Cord-Cutting May Be Myth Now, But Reality in 5-10 Years

Cord-cutting enthusiasts got a sobering dose of reality the last few weeks when a number of prominent analysts and research firms published data proving that consumers are rushing toward cable rather than away from it.

The cold hard facts: the three-headed multichannel beast otherwise known as cable operators, satellite providers and telcos collectively added 441,000 multichannel video customers in the fourth quarter of 2008.

Those statistics fly in the face of the conventional wisdom that in a recession consumers would cut back on cable services to save money, and they also go against the broader newteevee belief that TV fans can survive on Hulu, YouTube and iTunes alone. Because evidently we’re quite content with our oldteevee, thank you very much.

But, let’s pause and ask ourselves if maybe there is another side of the story. Because traditional television providers and programmers would be foolish to assume that net cable adds in the fourth quarter means everything is peachy. Sure, only 3 percent of online adults would pull the plug on cable to just watch video online, according to Leichtman Research Group, and we’re also watching more traditional TV than ever, according to Nielsen.

But what are teenagers doing?

The industry needs to peel back the layers in the research to understand what teens and young adults are doing now to be better prepared for business in 5-10 years. Consider this: Leichtman Research Group reported that while only 8 percent of web-video-watching adults say they watch less TV because of their web viewing habits, 18 percent of web video watching teens say they’re turning away from the tube thanks to the Internet.

“Yes, there are some teens who are watching TV less often, while the majority are still watching just as much TV,” Bruce Leichtman told us via email, adding that they’re mostly watching YouTube and music videos online rather than TV shows.

Any cord-cutting effect, if there is to be one, won’t manifest for almost a decade, Leichtman said. “It will be 6-12 years before this group is actually making decisions for themselves on whether or not they subscribe to a TV service – that they never paid for before, so it’s not really a cord cutting – so the impact of this group, accounting for about 9 percent of all in the U.S., could possibly be felt several years from now.”

Still, there is evidence that young Americans are slowly shifting their habits, and both Hollywood and the web world should pay attention to their behavior.
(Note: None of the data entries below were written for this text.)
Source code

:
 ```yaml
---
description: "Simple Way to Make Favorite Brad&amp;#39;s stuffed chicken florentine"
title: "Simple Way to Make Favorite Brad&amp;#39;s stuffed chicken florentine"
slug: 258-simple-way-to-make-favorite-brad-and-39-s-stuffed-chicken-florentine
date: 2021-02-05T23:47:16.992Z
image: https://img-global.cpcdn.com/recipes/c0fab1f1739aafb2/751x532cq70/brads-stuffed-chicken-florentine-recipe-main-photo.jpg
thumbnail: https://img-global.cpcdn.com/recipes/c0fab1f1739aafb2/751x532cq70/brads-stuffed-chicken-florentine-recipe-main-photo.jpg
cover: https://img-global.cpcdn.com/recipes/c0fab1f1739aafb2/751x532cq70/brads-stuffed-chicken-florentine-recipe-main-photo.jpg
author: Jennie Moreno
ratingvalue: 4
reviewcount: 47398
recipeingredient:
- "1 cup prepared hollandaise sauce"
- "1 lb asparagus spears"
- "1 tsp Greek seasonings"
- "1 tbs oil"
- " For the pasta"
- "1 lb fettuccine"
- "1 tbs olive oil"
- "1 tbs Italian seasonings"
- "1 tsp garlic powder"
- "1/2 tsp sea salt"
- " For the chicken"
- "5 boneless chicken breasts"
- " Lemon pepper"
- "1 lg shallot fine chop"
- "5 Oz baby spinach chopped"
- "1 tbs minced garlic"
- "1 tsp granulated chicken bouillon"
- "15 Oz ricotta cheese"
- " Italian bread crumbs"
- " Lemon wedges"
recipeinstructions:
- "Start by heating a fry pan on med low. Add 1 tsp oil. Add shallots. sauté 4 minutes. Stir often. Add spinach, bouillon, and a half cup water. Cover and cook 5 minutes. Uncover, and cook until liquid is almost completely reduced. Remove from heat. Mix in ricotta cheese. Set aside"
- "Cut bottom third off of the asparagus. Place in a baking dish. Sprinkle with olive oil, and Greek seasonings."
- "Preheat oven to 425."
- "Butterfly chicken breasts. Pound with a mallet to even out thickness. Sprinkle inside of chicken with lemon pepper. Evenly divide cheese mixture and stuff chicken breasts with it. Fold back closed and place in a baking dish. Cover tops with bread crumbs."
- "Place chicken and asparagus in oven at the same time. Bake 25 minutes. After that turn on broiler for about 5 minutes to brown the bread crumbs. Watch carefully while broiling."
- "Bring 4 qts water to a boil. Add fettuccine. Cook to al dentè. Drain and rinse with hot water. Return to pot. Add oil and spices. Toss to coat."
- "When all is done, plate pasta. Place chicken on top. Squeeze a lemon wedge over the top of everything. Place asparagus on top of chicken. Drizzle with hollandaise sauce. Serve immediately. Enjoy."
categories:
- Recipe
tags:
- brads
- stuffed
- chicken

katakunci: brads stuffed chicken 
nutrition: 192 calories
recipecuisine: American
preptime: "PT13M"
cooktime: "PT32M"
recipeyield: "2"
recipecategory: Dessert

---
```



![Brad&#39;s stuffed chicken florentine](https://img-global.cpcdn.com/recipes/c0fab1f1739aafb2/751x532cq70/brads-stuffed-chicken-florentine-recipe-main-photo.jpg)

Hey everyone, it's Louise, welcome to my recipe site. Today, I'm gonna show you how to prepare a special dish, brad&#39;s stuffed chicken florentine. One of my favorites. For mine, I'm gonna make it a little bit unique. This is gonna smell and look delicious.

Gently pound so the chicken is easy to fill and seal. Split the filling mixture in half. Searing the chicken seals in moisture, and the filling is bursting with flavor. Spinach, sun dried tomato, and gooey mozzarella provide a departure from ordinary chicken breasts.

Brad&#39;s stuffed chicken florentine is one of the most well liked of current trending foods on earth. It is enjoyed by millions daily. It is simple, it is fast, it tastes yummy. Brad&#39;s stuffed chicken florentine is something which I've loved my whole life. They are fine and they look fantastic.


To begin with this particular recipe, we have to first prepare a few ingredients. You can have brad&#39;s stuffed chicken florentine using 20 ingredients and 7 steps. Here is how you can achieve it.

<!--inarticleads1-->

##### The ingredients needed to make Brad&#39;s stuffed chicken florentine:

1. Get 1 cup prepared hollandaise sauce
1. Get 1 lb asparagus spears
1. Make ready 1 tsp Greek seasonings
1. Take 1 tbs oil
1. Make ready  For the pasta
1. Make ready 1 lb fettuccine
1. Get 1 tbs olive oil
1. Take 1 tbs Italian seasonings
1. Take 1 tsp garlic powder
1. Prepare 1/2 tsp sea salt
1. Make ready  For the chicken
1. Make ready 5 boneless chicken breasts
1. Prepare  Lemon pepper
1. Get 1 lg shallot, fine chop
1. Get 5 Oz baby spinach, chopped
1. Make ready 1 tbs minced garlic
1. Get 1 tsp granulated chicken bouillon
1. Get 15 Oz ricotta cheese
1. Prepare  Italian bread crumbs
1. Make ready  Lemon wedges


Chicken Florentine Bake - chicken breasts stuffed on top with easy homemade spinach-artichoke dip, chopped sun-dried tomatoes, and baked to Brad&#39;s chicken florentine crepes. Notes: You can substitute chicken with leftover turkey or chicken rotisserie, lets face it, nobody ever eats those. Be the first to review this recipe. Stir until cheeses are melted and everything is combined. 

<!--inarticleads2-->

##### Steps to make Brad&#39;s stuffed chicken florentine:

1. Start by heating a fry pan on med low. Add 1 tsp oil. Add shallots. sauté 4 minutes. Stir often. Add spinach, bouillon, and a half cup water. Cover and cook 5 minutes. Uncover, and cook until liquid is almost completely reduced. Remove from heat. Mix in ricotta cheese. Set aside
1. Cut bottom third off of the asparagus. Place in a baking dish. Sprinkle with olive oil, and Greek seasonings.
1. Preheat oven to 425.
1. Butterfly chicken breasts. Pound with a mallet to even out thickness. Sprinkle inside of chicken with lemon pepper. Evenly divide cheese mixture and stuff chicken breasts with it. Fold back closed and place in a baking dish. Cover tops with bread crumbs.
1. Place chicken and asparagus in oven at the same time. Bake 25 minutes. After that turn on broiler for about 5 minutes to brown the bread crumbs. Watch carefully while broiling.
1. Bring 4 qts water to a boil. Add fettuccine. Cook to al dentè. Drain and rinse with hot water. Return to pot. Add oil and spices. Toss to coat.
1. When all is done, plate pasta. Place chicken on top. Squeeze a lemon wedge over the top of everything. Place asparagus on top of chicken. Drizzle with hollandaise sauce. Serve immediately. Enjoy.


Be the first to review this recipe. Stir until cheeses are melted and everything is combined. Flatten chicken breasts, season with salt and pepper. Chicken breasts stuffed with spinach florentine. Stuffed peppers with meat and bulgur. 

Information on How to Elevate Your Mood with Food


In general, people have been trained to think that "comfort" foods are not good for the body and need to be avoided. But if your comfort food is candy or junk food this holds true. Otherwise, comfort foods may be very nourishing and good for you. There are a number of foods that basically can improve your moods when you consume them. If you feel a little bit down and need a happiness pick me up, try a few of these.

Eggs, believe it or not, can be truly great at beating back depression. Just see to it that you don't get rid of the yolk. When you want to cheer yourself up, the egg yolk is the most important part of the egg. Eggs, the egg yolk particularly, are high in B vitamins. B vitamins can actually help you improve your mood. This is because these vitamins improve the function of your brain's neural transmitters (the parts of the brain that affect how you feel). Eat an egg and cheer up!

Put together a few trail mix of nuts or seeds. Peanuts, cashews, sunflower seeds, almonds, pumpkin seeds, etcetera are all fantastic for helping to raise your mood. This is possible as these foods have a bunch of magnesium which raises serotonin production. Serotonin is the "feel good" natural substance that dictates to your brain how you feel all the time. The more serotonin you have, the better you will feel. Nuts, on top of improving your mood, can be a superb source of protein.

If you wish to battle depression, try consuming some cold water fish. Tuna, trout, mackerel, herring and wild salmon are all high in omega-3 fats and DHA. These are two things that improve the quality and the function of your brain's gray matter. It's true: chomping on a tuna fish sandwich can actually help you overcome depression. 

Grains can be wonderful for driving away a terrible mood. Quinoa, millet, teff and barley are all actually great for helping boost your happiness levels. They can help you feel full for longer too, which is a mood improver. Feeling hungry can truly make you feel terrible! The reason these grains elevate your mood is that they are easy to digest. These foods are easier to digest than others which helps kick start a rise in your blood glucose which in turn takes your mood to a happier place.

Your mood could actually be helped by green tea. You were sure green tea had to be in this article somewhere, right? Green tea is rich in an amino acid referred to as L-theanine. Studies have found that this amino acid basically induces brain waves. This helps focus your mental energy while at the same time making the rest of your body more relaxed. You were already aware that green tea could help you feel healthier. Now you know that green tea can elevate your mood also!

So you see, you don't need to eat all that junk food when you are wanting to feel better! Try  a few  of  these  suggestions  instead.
Earlier this year, the research firm Solutions Research Group reported that that 70 percent of 18- to 34-year-old online Americans have watched TV online at some point, but only one-third of that group has ever viewed a show on a DVR or a TiVo.

While we as a society of video viewers aren’t thumbing our noses at Comcast, Time Warner and DirecTV right now, we might be in a few years. “It’s obvious to most that online will become the main platform for video entertainment,” said Kaan Yigit, an analyst with Solutions Research Group. “When we reach a true tipping point is debatable — some say five years, others 10. But it will happen, based on all the indicators.”